If you take the article's advice to move everything that's not IO into pure, testable code (which is good), what's left is code that does IO. What are you even testing when you call such a procedure? At that point, it's mostly calls into other people's code. Maybe that's a good place to draw the line on testing things?
[flagged]
Argument by exaggeration:
For car crash tests, we should always use full humans. A test dummy might have a lot of sensors and be constructed to behave like a human in a crash, but you'll never get the full crash details with a doll.
Notice the problem here? This argument does not consider the costs and risks associated with each approach.
For testing, IO is very expensive. It leads to huge CI setups and testsuites that take multiple hours to run. There is no way around this except using some kind of test double.
I've been doing this stuff (software) for a very long time and if it hadn't been invented by others, I'd never have thought of Mocking. It's that stupid of an idea. When I first came across it used in anger in a large project it took me a while to get my head around what was going on. When the penny dropped I remember a feeling of doom, like I had realized I was in The Matrix. Don't work there, and don't work with mock-people any more.
I don't like mocking either, but there are periodically situations where I've found it useful. Sometimes there is a complex system (whether of your own design or not) that isn't amenable to integration/e2e testing, and the interesting parts can't be easily unit tested due to external or tightly coupled dependencies.
Of course you can always pick it apart and refactor so it can be unit tested, but sometimes the effort required makes mocking look pretty appealing.

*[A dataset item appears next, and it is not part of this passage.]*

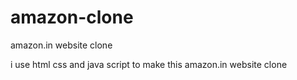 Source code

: # amazon-clone
amazon.in website clone

i use html css and java script 
to make this amazon.in website clone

With containerization it’s very quick to spin up test dependencies as well as part of your CICD. Why mock calls to a datastore when it’s super easy to spin up an ephemeral postgresql instance to test on?
> Why mock calls to a datastore when it’s super easy to spin up an ephemeral postgresql instance to test on?
It's actually super hard to get Postgres to fail, which is what you will be most interested in testing. Granted, you would probably use stubbing for that instead.
Because you have 40000 tests, and an in memory object means they can run in seconds. And the real thing runs in minutes.
Yup. Section "Easier to Test IO" in TFA.